Saved data entries
====

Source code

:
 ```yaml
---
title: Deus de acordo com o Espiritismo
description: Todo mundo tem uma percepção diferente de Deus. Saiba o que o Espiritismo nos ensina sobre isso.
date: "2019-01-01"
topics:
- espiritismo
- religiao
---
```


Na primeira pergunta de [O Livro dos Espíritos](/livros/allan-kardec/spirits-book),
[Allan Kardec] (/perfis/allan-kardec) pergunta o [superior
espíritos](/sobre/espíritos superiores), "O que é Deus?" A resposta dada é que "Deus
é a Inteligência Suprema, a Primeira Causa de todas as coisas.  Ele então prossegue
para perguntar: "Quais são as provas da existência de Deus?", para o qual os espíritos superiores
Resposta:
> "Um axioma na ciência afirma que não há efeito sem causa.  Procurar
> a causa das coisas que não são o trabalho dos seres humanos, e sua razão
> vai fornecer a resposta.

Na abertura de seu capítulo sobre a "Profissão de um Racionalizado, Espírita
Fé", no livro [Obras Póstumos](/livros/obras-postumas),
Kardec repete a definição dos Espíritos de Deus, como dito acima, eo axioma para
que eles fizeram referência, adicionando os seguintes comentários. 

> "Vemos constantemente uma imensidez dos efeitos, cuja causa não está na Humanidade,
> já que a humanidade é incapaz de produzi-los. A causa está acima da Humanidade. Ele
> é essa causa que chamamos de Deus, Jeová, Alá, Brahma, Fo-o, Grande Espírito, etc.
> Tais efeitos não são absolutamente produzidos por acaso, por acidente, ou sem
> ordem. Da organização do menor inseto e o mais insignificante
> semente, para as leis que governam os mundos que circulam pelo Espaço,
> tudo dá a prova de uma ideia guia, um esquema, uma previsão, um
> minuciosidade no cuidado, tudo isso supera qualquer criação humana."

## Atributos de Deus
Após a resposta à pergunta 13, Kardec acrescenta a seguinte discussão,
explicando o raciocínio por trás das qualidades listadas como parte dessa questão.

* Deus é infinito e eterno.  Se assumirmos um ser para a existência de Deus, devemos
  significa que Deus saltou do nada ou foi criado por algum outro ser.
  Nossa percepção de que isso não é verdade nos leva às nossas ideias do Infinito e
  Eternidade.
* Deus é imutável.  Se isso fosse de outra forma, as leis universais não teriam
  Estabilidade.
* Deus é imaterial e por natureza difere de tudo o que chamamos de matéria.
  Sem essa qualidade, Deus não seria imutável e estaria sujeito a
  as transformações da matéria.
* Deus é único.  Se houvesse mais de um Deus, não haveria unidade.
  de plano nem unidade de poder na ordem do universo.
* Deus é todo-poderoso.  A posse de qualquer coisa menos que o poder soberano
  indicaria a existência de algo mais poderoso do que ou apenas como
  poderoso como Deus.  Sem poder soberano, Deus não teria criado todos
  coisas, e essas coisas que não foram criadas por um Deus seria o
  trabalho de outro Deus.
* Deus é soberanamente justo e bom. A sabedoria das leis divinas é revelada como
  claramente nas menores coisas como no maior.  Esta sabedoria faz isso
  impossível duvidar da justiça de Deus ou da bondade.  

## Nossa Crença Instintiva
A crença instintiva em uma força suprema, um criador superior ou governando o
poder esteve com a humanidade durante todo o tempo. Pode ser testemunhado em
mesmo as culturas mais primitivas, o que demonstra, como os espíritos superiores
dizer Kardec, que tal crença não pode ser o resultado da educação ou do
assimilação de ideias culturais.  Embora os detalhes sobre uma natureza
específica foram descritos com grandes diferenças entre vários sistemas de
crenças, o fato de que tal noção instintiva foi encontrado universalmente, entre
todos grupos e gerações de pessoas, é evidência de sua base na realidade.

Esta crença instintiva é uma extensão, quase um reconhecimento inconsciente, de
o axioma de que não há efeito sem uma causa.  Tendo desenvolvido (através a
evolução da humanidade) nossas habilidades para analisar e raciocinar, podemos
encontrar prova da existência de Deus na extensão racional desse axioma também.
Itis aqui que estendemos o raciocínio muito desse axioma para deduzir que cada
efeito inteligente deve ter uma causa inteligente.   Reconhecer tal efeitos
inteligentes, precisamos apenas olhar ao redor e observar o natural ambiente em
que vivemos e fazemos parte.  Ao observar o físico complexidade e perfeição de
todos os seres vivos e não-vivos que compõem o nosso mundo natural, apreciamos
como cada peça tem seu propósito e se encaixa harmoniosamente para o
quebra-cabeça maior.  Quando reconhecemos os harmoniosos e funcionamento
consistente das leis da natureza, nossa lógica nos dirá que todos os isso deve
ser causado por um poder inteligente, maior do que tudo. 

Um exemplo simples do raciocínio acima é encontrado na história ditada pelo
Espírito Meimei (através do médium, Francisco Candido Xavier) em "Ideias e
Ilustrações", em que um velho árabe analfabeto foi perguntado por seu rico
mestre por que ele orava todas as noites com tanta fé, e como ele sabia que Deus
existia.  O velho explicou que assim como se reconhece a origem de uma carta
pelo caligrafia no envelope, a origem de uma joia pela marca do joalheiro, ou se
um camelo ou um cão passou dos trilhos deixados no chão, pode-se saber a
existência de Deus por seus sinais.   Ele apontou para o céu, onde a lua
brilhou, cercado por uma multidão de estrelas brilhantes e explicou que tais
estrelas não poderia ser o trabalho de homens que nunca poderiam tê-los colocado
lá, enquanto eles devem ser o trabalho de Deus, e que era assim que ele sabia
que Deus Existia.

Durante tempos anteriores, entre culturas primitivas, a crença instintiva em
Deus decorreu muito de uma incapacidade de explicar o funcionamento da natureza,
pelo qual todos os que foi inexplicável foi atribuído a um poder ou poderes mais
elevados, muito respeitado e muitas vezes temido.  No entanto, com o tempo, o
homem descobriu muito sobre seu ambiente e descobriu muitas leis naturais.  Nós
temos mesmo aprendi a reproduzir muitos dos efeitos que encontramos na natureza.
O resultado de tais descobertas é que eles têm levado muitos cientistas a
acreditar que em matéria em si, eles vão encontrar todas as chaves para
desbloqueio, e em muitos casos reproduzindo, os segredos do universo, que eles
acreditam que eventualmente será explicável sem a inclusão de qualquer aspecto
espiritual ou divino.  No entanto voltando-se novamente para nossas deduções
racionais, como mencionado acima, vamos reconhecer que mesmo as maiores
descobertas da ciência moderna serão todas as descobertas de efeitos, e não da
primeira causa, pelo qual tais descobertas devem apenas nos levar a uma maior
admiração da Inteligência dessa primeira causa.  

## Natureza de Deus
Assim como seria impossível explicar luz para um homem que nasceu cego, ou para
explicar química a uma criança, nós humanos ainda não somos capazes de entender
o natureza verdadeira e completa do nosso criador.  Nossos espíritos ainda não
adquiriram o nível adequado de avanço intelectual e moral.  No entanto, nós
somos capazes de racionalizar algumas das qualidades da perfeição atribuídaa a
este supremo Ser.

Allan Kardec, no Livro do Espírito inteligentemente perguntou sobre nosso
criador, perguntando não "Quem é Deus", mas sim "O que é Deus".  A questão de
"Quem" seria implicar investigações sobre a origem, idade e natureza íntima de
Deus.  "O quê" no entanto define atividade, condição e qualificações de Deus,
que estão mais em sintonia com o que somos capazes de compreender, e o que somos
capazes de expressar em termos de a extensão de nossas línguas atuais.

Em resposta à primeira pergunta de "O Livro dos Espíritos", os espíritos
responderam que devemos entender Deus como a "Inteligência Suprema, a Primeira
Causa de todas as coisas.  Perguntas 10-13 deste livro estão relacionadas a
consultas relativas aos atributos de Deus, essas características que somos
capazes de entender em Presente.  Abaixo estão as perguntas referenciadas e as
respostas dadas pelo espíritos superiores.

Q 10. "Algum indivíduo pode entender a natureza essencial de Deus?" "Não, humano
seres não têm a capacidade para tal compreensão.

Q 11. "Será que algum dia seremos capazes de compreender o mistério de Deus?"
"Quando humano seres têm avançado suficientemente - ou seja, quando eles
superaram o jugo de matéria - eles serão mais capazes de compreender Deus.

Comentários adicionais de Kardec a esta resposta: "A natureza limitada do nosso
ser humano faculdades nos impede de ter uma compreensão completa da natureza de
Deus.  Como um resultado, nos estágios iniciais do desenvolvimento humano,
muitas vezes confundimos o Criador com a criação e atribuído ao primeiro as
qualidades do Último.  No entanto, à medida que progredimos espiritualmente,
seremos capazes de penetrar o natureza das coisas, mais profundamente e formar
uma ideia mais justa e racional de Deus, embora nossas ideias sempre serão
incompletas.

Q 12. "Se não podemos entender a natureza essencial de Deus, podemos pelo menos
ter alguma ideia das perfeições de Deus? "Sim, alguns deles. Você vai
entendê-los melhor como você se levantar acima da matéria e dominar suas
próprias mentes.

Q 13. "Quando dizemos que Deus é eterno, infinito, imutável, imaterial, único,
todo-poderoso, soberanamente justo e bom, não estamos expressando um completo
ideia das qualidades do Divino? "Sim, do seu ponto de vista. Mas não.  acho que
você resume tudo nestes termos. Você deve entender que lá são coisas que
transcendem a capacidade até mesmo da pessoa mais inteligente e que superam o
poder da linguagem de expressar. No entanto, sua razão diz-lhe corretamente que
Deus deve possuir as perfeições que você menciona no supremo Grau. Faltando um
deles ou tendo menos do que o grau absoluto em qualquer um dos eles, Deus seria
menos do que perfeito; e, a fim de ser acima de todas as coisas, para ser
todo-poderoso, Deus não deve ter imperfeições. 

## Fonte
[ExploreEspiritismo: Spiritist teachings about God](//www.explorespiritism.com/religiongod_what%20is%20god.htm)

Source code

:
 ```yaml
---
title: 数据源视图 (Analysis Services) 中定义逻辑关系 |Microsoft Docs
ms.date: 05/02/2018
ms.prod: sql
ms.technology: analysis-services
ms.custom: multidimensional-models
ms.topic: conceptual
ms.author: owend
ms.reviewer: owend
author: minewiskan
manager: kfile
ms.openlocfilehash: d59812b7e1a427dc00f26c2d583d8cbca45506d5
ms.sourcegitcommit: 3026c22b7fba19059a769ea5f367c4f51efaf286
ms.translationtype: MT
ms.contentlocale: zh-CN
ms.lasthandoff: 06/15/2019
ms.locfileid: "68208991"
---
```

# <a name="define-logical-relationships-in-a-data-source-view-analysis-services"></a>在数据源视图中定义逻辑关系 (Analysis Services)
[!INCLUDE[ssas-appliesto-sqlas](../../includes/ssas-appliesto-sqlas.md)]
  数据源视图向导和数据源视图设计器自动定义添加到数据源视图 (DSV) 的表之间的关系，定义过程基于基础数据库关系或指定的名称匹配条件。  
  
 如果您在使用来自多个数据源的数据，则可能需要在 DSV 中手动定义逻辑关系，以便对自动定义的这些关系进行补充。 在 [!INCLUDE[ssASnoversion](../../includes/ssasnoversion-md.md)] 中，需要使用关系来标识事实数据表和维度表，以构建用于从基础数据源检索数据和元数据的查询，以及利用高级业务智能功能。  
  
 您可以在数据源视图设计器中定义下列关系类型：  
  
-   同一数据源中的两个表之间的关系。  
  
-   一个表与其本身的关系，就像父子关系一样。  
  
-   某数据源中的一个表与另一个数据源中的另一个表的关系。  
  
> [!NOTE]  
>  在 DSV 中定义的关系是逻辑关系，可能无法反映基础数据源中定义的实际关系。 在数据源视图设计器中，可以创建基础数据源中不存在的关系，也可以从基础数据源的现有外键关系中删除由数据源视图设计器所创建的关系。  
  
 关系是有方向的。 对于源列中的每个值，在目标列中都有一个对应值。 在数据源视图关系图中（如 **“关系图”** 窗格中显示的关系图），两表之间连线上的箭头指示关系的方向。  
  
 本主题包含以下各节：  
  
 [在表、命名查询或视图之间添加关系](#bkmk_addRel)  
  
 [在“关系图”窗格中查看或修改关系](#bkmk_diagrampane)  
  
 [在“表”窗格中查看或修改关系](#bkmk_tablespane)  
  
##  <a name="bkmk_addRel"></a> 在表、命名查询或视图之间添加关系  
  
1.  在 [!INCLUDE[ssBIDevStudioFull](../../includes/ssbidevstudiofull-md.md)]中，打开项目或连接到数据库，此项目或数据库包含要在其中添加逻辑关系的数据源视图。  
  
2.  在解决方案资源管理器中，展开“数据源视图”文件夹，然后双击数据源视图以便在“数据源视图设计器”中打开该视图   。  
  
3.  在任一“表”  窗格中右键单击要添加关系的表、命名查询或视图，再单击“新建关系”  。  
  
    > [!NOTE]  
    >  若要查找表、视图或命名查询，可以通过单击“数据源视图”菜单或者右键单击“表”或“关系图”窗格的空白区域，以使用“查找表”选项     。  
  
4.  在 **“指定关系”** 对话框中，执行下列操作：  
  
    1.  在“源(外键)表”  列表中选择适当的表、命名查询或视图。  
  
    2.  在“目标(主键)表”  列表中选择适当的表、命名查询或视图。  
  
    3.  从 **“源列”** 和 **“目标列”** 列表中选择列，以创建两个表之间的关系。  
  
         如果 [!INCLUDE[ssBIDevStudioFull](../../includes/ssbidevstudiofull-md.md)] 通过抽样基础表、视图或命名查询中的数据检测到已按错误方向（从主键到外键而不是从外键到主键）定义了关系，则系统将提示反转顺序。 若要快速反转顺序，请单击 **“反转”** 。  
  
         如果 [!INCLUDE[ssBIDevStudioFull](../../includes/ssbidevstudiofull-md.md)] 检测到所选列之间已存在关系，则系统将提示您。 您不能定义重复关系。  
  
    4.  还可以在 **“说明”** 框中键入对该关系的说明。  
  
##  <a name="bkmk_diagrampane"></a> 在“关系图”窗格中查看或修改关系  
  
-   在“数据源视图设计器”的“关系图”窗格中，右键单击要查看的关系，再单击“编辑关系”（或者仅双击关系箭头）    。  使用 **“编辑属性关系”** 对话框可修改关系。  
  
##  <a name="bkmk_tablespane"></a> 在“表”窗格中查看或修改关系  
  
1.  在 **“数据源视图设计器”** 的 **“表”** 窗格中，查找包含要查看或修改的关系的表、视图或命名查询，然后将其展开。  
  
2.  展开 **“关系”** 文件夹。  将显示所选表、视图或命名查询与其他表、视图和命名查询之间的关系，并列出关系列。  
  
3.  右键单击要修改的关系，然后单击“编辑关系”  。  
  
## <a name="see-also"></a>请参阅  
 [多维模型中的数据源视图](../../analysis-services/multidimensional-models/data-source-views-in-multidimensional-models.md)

====

- **The problem**: After locating the line with "universais não teriam" above, return that line and every later line through the one with "Esta crença instintiva", word for word and with nothing else.

- **Answer below**:
* Deus é imutável.  Se isso fosse de outra forma, as leis universais não teriam
  Estabilidade.
* Deus é imaterial e por natureza difere de tudo o que chamamos de matéria.
  Sem essa qualidade, Deus não seria imutável e estaria sujeito a
  as transformações da matéria.
* Deus é único.  Se houvesse mais de um Deus, não haveria unidade.
  de plano nem unidade de poder na ordem do universo.
* Deus é todo-poderoso.  A posse de qualquer coisa menos que o poder soberano
  indicaria a existência de algo mais poderoso do que ou apenas como
  poderoso como Deus.  Sem poder soberano, Deus não teria criado todos
  coisas, e essas coisas que não foram criadas por um Deus seria o
  trabalho de outro Deus.
* Deus é soberanamente justo e bom. A sabedoria das leis divinas é revelada como
  claramente nas menores coisas como no maior.  Esta sabedoria faz isso
  impossível duvidar da justiça de Deus ou da bondade.  

## Nossa Crença Instintiva
A crença instintiva em uma força suprema, um criador superior ou governando o
poder esteve com a humanidade durante todo o tempo. Pode ser testemunhado em
mesmo as culturas mais primitivas, o que demonstra, como os espíritos superiores
dizer Kardec, que tal crença não pode ser o resultado da educação ou do
assimilação de ideias culturais.  Embora os detalhes sobre uma natureza
específica foram descritos com grandes diferenças entre vários sistemas de
crenças, o fato de que tal noção instintiva foi encontrado universalmente, entre
todos grupos e gerações de pessoas, é evidência de sua base na realidade.

Esta crença instintiva é uma extensão, quase um reconhecimento inconsciente, de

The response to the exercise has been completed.